== Input data ==

= Beginning of Section =

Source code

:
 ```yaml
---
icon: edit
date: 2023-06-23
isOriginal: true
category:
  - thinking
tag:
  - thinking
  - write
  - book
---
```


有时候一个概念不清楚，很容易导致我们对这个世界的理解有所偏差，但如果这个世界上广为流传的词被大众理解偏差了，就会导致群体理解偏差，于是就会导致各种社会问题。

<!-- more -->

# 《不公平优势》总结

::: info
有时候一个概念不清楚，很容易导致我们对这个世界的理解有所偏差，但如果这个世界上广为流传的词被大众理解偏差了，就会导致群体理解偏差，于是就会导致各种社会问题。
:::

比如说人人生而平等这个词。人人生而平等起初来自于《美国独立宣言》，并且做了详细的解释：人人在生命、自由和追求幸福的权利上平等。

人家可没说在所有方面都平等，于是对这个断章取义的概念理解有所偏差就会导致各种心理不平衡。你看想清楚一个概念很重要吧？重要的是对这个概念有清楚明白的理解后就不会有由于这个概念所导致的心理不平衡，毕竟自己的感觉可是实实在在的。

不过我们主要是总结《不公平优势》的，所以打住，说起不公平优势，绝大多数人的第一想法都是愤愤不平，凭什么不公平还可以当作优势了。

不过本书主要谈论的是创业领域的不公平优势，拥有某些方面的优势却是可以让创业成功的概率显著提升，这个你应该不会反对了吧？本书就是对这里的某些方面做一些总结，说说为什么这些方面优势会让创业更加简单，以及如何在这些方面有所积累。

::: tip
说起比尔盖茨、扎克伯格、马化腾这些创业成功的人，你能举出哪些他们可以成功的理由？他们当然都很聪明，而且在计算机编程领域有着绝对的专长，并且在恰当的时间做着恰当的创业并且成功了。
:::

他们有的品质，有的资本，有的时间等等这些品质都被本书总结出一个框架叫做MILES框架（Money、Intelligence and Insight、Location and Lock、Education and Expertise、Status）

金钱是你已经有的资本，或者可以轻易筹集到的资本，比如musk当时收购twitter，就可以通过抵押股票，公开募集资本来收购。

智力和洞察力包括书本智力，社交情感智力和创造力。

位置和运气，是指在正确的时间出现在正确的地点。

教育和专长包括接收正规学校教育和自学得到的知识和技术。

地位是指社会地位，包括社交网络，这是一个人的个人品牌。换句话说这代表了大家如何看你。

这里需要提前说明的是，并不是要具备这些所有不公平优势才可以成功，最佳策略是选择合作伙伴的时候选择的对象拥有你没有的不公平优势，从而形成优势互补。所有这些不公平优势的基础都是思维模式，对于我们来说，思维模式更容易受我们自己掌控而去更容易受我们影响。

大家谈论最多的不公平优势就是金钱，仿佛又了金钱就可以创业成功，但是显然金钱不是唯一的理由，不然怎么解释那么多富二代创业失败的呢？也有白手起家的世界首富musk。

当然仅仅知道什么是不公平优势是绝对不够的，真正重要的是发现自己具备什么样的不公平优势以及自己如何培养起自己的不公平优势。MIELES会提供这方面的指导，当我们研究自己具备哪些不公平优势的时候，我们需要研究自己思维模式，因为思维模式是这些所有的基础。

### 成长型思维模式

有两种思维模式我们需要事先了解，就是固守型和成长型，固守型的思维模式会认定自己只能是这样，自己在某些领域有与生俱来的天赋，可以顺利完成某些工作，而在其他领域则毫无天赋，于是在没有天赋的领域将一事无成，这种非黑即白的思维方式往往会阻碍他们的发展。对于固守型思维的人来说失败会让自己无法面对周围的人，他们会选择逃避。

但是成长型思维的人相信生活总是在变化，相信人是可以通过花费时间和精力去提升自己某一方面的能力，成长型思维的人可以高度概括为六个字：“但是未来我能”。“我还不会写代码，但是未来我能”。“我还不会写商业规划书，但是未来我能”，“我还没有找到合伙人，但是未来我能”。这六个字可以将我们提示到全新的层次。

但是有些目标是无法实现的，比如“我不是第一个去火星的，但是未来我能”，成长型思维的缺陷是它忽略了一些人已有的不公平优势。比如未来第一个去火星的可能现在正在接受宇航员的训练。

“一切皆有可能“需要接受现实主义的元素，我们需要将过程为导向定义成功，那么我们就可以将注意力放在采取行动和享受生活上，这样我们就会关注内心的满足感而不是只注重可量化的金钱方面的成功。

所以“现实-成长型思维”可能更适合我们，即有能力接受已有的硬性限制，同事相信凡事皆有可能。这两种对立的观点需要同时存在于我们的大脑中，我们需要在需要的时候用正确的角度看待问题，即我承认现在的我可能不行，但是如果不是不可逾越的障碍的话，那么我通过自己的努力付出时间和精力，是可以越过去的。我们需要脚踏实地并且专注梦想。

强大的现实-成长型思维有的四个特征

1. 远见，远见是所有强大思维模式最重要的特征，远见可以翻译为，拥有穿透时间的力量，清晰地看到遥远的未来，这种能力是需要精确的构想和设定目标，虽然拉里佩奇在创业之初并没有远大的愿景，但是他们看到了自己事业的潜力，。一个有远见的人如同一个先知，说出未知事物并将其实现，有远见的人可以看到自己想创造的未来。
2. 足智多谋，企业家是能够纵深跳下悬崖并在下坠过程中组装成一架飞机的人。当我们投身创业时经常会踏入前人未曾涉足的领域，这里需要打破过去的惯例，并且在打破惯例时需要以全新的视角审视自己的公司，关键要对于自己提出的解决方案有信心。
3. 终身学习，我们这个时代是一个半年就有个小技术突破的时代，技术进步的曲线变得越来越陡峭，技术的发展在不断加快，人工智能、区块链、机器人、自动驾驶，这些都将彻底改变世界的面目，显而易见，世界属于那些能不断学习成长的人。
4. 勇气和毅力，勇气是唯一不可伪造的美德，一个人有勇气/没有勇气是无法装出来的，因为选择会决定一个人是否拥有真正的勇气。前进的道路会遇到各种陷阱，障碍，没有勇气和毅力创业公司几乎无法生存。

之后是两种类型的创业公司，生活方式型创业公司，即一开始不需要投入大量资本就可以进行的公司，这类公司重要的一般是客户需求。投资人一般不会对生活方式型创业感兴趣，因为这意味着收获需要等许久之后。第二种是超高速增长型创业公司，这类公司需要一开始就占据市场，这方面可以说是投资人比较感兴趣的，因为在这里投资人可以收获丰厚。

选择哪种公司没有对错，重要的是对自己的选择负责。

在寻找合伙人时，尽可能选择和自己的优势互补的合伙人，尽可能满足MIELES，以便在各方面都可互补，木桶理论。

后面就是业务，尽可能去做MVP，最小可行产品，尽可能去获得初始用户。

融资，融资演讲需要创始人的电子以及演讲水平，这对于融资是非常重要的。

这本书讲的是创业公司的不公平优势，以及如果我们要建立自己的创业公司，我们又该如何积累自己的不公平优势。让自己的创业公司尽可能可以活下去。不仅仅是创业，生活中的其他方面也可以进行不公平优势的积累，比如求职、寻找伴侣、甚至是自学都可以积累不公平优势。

= End of Section =

== Work required ==
Give back every line above, unchanged.

== Answer space ==
Source code

:
 ```yaml
---
icon: edit
date: 2023-06-23
isOriginal: true
category:
  - thinking
tag:
  - thinking
  - write
  - book
---
```


有时候一个概念不清楚，很容易导致我们对这个世界的理解有所偏差，但如果这个世界上广为流传的词被大众理解偏差了，就会导致群体理解偏差，于是就会导致各种社会问题。

<!-- more -->

# 《不公平优势》总结

::: info
有时候一个概念不清楚，很容易导致我们对这个世界的理解有所偏差，但如果这个世界上广为流传的词被大众理解偏差了，就会导致群体理解偏差，于是就会导致各种社会问题。
:::

比如说人人生而平等这个词。人人生而平等起初来自于《美国独立宣言》，并且做了详细的解释：人人在生命、自由和追求幸福的权利上平等。

人家可没说在所有方面都平等，于是对这个断章取义的概念理解有所偏差就会导致各种心理不平衡。你看想清楚一个概念很重要吧？重要的是对这个概念有清楚明白的理解后就不会有由于这个概念所导致的心理不平衡，毕竟自己的感觉可是实实在在的。

不过我们主要是总结《不公平优势》的，所以打住，说起不公平优势，绝大多数人的第一想法都是愤愤不平，凭什么不公平还可以当作优势了。

不过本书主要谈论的是创业领域的不公平优势，拥有某些方面的优势却是可以让创业成功的概率显著提升，这个你应该不会反对了吧？本书就是对这里的某些方面做一些总结，说说为什么这些方面优势会让创业更加简单，以及如何在这些方面有所积累。

::: tip
说起比尔盖茨、扎克伯格、马化腾这些创业成功的人，你能举出哪些他们可以成功的理由？他们当然都很聪明，而且在计算机编程领域有着绝对的专长，并且在恰当的时间做着恰当的创业并且成功了。
:::

他们有的品质，有的资本，有的时间等等这些品质都被本书总结出一个框架叫做MILES框架（Money、Intelligence and Insight、Location and Lock、Education and Expertise、Status）

金钱是你已经有的资本，或者可以轻易筹集到的资本，比如musk当时收购twitter，就可以通过抵押股票，公开募集资本来收购。

智力和洞察力包括书本智力，社交情感智力和创造力。

位置和运气，是指在正确的时间出现在正确的地点。

教育和专长包括接收正规学校教育和自学得到的知识和技术。

地位是指社会地位，包括社交网络，这是一个人的个人品牌。换句话说这代表了大家如何看你。

这里需要提前说明的是，并不是要具备这些所有不公平优势才可以成功，最佳策略是选择合作伙伴的时候选择的对象拥有你没有的不公平优势，从而形成优势互补。所有这些不公平优势的基础都是思维模式，对于我们来说，思维模式更容易受我们自己掌控而去更容易受我们影响。

大家谈论最多的不公平优势就是金钱，仿佛又了金钱就可以创业成功，但是显然金钱不是唯一的理由，不然怎么解释那么多富二代创业失败的呢？也有白手起家的世界首富musk。

当然仅仅知道什么是不公平优势是绝对不够的，真正重要的是发现自己具备什么样的不公平优势以及自己如何培养起自己的不公平优势。MIELES会提供这方面的指导，当我们研究自己具备哪些不公平优势的时候，我们需要研究自己思维模式，因为思维模式是这些所有的基础。

### 成长型思维模式

有两种思维模式我们需要事先了解，就是固守型和成长型，固守型的思维模式会认定自己只能是这样，自己在某些领域有与生俱来的天赋，可以顺利完成某些工作，而在其他领域则毫无天赋，于是在没有天赋的领域将一事无成，这种非黑即白的思维方式往往会阻碍他们的发展。对于固守型思维的人来说失败会让自己无法面对周围的人，他们会选择逃避。

但是成长型思维的人相信生活总是在变化，相信人是可以通过花费时间和精力去提升自己某一方面的能力，成长型思维的人可以高度概括为六个字：“但是未来我能”。“我还不会写代码，但是未来我能”。“我还不会写商业规划书，但是未来我能”，“我还没有找到合伙人，但是未来我能”。这六个字可以将我们提示到全新的层次。

但是有些目标是无法实现的，比如“我不是第一个去火星的，但是未来我能”，成长型思维的缺陷是它忽略了一些人已有的不公平优势。比如未来第一个去火星的可能现在正在接受宇航员的训练。

“一切皆有可能“需要接受现实主义的元素，我们需要将过程为导向定义成功，那么我们就可以将注意力放在采取行动和享受生活上，这样我们就会关注内心的满足感而不是只注重可量化的金钱方面的成功。

所以“现实-成长型思维”可能更适合我们，即有能力接受已有的硬性限制，同事相信凡事皆有可能。这两种对立的观点需要同时存在于我们的大脑中，我们需要在需要的时候用正确的角度看待问题，即我承认现在的我可能不行，但是如果不是不可逾越的障碍的话，那么我通过自己的努力付出时间和精力，是可以越过去的。我们需要脚踏实地并且专注梦想。

强大的现实-成长型思维有的四个特征

1. 远见，远见是所有强大思维模式最重要的特征，远见可以翻译为，拥有穿透时间的力量，清晰地看到遥远的未来，这种能力是需要精确的构想和设定目标，虽然拉里佩奇在创业之初并没有远大的愿景，但是他们看到了自己事业的潜力，。一个有远见的人如同一个先知，说出未知事物并将其实现，有远见的人可以看到自己想创造的未来。
2. 足智多谋，企业家是能够纵深跳下悬崖并在下坠过程中组装成一架飞机的人。当我们投身创业时经常会踏入前人未曾涉足的领域，这里需要打破过去的惯例，并且在打破惯例时需要以全新的视角审视自己的公司，关键要对于自己提出的解决方案有信心。
3. 终身学习，我们这个时代是一个半年就有个小技术突破的时代，技术进步的曲线变得越来越陡峭，技术的发展在不断加快，人工智能、区块链、机器人、自动驾驶，这些都将彻底改变世界的面目，显而易见，世界属于那些能不断学习成长的人。
4. 勇气和毅力，勇气是唯一不可伪造的美德，一个人有勇气/没有勇气是无法装出来的，因为选择会决定一个人是否拥有真正的勇气。前进的道路会遇到各种陷阱，障碍，没有勇气和毅力创业公司几乎无法生存。

之后是两种类型的创业公司，生活方式型创业公司，即一开始不需要投入大量资本就可以进行的公司，这类公司重要的一般是客户需求。投资人一般不会对生活方式型创业感兴趣，因为这意味着收获需要等许久之后。第二种是超高速增长型创业公司，这类公司需要一开始就占据市场，这方面可以说是投资人比较感兴趣的，因为在这里投资人可以收获丰厚。

选择哪种公司没有对错，重要的是对自己的选择负责。

在寻找合伙人时，尽可能选择和自己的优势互补的合伙人，尽可能满足MIELES，以便在各方面都可互补，木桶理论。

后面就是业务，尽可能去做MVP，最小可行产品，尽可能去获得初始用户。

融资，融资演讲需要创始人的电子以及演讲水平，这对于融资是非常重要的。

这本书讲的是创业公司的不公平优势，以及如果我们要建立自己的创业公司，我们又该如何积累自己的不公平优势。让自己的创业公司尽可能可以活下去。不仅仅是创业，生活中的其他方面也可以进行不公平优势的积累，比如求职、寻找伴侣、甚至是自学都可以积累不公平优势。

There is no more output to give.